I’m disgusted with the New York Times coverage of the U.S. assault on Marja.
The paper, featuring the work of embedded reporter C. J. Chivers, wrote about it like it was the biggest battle—and most dangerous one—since the landing at Normandy.
Here was the most powerful military in the world, with the most advanced weaponry ever made, descending on a town in Afghanistan that everyone knew was about to be attacked.
Riding with some Marines in a helicopter, Chivers described the landing in his account for Saturday’s paper: “The men of Company K, Third Battalion, Sixth Marines, shoved their clips into their rifles and pulled their bolts. A chorus of clanks rose and fell. The whir of the rotors filled the cabin again. The helicopter banked in the darkness. ‘One minute out!’ The men of Company K hollered and whooped.”
The Pentagon’s own PR department couldn’t have done any better.
Or take this sentence: “A group of Special Forces troops had flown in the southern rim of town as well, into a place thought to hold a number of foreign fighters.”
Foreign fighters? What, then, are the U.S. troops?
Or take Chivers’s description of a U.S. attack helicopter “on the prowl”—as if its targets aren’t human beings but prey.
In Sunday’s paper, the New York Times gave Chivers a front-page story that reprised some of the very descriptions that ran in Saturday’s, including the “one minute” warning and the “whoops.”
The U.S. troops were intermittently facing “intense” resistance, Chivers wrote. And maybe the Taliban were fighting intensely, but they were vastly outnumbered and under-equipped. (Note: The Taliban air force is nonexistent.)
Chivers wrote about a couple of U.S. airstrikes that destroyed a compound or two.

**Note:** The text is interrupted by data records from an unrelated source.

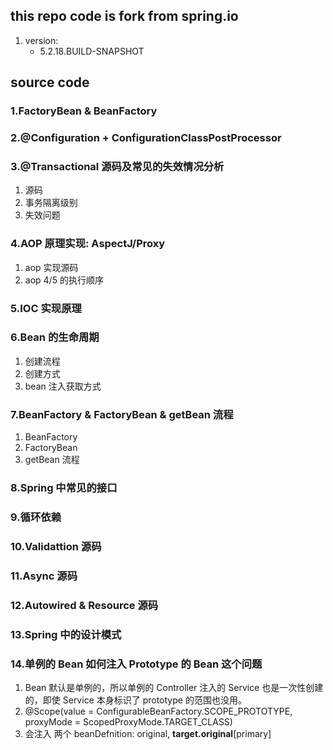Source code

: ## this repo code is fork from spring.io

1. version:
   - 5.2.18.BUILD-SNAPSHOT

## source code

### 1.FactoryBean & BeanFactory

### 2.@Configuration + ConfigurationClassPostProcessor

### 3.@Transactional 源码及常见的失效情况分析

1. 源码
2. 事务隔离级别
3. 失效问题

### 4.AOP 原理实现: AspectJ/Proxy

1. aop 实现源码
2. aop 4/5 的执行顺序

### 5.IOC 实现原理

### 6.Bean 的生命周期

1. 创建流程
2. 创建方式
3. bean 注入获取方式

### 7.BeanFactory & FactoryBean & getBean 流程

1. BeanFactory
2. FactoryBean
3. getBean 流程

### 8.Spring 中常见的接口

### 9.循环依赖

### 10.Validattion 源码

### 11.Async 源码

### 12.Autowired & Resource 源码

### 13.Spring 中的设计模式

### 14.单例的 Bean 如何注入 Prototype 的 Bean 这个问题

1. Bean 默认是单例的，所以单例的 Controller 注入的 Service 也是一次性创建的，即使 Service 本身标识了 prototype 的范围也没用。
2. @Scope(value = ConfigurableBeanFactory.SCOPE_PROTOTYPE, proxyMode = ScopedProxyMode.TARGET_CLASS)
3. 会注入 两个 beanDefnition: original, **target.original**[primary]
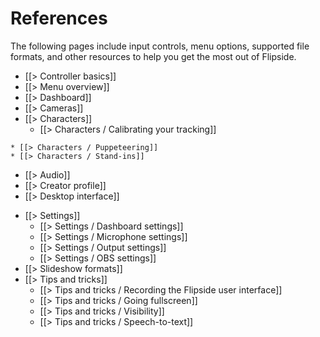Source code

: # References

The following pages include input controls, menu options, supported file formats, and other resources to help you get the most out of Flipside.

* [[> Controller basics]]
* [[> Menu overview]]
* [[> Dashboard]]
* [[> Cameras]]
* [[> Characters]]
    * [[> Characters / Calibrating your tracking]]
<!-- * [[> Characters / Full-body tracking]] -->
    * [[> Characters / Puppeteering]]
    * [[> Characters / Stand-ins]]
* [[> Audio]]
* [[> Creator profile]]
* [[> Desktop interface]]
<!--   * [[> Desktop interface / Take editor]]
  * [[> Desktop interface / Video renderer]]
* [[> Exports]]
  * [[> Exports / Motion capture exports]]
  * [[> Exports / Video exports]]
  * [[> Exports / Audio exports]] -->
* [[> Settings]]
  * [[> Settings / Dashboard settings]]
  * [[> Settings / Microphone settings]]
  * [[> Settings / Output settings]]
  * [[> Settings / OBS settings]]
* [[> Slideshow formats]]
* [[> Tips and tricks]]
  * [[> Tips and tricks / Recording the Flipside user interface]]
  * [[> Tips and tricks / Going fullscreen]]
  * [[> Tips and tricks / Visibility]]
  * [[> Tips and tricks / Speech-to-text]]
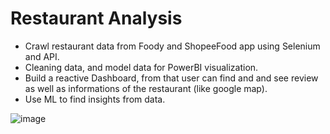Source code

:# Restaurant Analysis

-    Crawl restaurant data from Foody and ShopeeFood app using Selenium and API.
 -   Cleaning data, and model data for PowerBI visualization.
  -  Build a reactive Dashboard, from that user can find and and see review as well as informations of the restaurant (like google map).
   - Use ML to find insights from data.
   

![image](https://user-images.githubusercontent.com/55779400/220056980-810b1316-4fa5-4456-a971-312821c33a56.png)
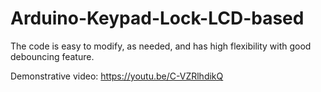 # Arduino-Keypad-Lock-LCD-based
The code is easy to modify, as needed, and has high flexibility with good debouncing feature.

Demonstrative video:
https://youtu.be/C-VZRlhdikQ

A similar airstrike resulted in at least ten civilians being killed, which we found out about in Monday’s papers.
For weeks, the Times and other news outlets have told us how U.S. commander Stanley McChrystal was going out of his way to avoid civilian casualties.
But on the first major assault, the U.S. forces managed to kill a bunch a of them.
And this attack is supposed to make the people of Marja more willing to abandon the Taliban, and more willing to ally with the U.S.-backed government in Kabul?
The U.S. will “take” Marja, but it’s not like taking Guadalcanal.
Most of the Taliban have long since faded into the countryside. And the deaths of civilians in Marja, and the subsequent interrogation of the residents, will not endear the people there to the U.S.
This is why counterinsurgency fails. It’s a lesson we seem to have to learn over and over again. And “you-are-there” accounts from embedded U.S. reporters don’t help us learn it any quicker. Because the embedded reporters are not embedded with the residents of Marja, who might tell us a different story.
Instead, we get the story the Pentagon wants us to get.